(Task data Opens)
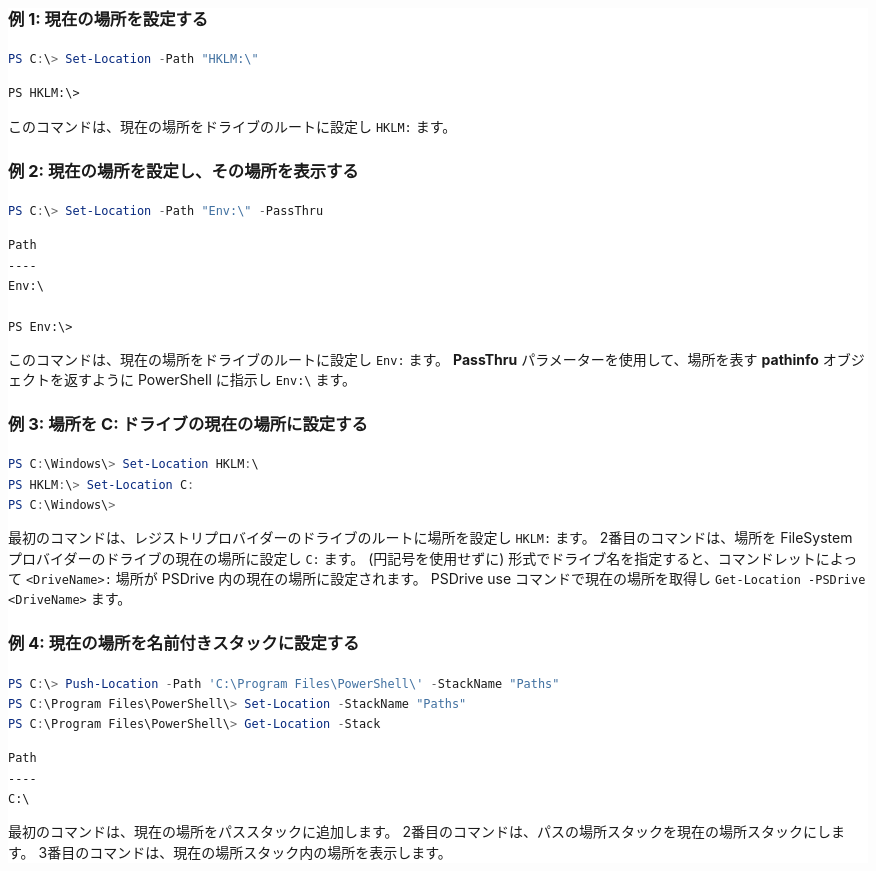 ### 例 1: 現在の場所を設定する

```powershell
PS C:\> Set-Location -Path "HKLM:\"
```

```output
PS HKLM:\>
```

このコマンドは、現在の場所をドライブのルートに設定し `HKLM:` ます。

### 例 2: 現在の場所を設定し、その場所を表示する

```powershell
PS C:\> Set-Location -Path "Env:\" -PassThru
```

```output
Path
----
Env:\

PS Env:\>
```

このコマンドは、現在の場所をドライブのルートに設定し `Env:` ます。 **PassThru** パラメーターを使用して、場所を表す **pathinfo** オブジェクトを返すように PowerShell に指示し `Env:\` ます。

### 例 3: 場所を C: ドライブの現在の場所に設定する

```powershell
PS C:\Windows\> Set-Location HKLM:\
PS HKLM:\> Set-Location C:
PS C:\Windows\>
```

最初のコマンドは、レジストリプロバイダーのドライブのルートに場所を設定し `HKLM:` ます。
2番目のコマンドは、場所を FileSystem プロバイダーのドライブの現在の場所に設定し `C:` ます。
(円記号を使用せずに) 形式でドライブ名を指定すると、コマンドレットによって `<DriveName>:` 場所が PSDrive 内の現在の場所に設定されます。
PSDrive use コマンドで現在の場所を取得し `Get-Location -PSDrive <DriveName>` ます。

### 例 4: 現在の場所を名前付きスタックに設定する

```powershell
PS C:\> Push-Location -Path 'C:\Program Files\PowerShell\' -StackName "Paths"
PS C:\Program Files\PowerShell\> Set-Location -StackName "Paths"
PS C:\Program Files\PowerShell\> Get-Location -Stack
```

```Output
Path
----
C:\
```

最初のコマンドは、現在の場所をパススタックに追加します。
2番目のコマンドは、パスの場所スタックを現在の場所スタックにします。
3番目のコマンドは、現在の場所スタック内の場所を表示します。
(Task data Closes)
Only the text of the records belongs in your answer, repeated exactly; the pictures stay out.

▶ **Output of the exercise**
 ### 例 1: 現在の場所を設定する

```powershell
PS C:\> Set-Location -Path "HKLM:\"
```

```output
PS HKLM:\>
```

このコマンドは、現在の場所をドライブのルートに設定し `HKLM:` ます。

### 例 2: 現在の場所を設定し、その場所を表示する

```powershell
PS C:\> Set-Location -Path "Env:\" -PassThru
```

```output
Path
----
Env:\

PS Env:\>
```

このコマンドは、現在の場所をドライブのルートに設定し `Env:` ます。 **PassThru** パラメーターを使用して、場所を表す **pathinfo** オブジェクトを返すように PowerShell に指示し `Env:\` ます。

### 例 3: 場所を C: ドライブの現在の場所に設定する

```powershell
PS C:\Windows\> Set-Location HKLM:\
PS HKLM:\> Set-Location C:
PS C:\Windows\>
```

最初のコマンドは、レジストリプロバイダーのドライブのルートに場所を設定し `HKLM:` ます。
2番目のコマンドは、場所を FileSystem プロバイダーのドライブの現在の場所に設定し `C:` ます。
(円記号を使用せずに) 形式でドライブ名を指定すると、コマンドレットによって `<DriveName>:` 場所が PSDrive 内の現在の場所に設定されます。
PSDrive use コマンドで現在の場所を取得し `Get-Location -PSDrive <DriveName>` ます。

### 例 4: 現在の場所を名前付きスタックに設定する

```powershell
PS C:\> Push-Location -Path 'C:\Program Files\PowerShell\' -StackName "Paths"
PS C:\Program Files\PowerShell\> Set-Location -StackName "Paths"
PS C:\Program Files\PowerShell\> Get-Location -Stack
```

```Output
Path
----
C:\
```

最初のコマンドは、現在の場所をパススタックに追加します。
2番目のコマンドは、パスの場所スタックを現在の場所スタックにします。
3番目のコマンドは、現在の場所スタック内の場所を表示します。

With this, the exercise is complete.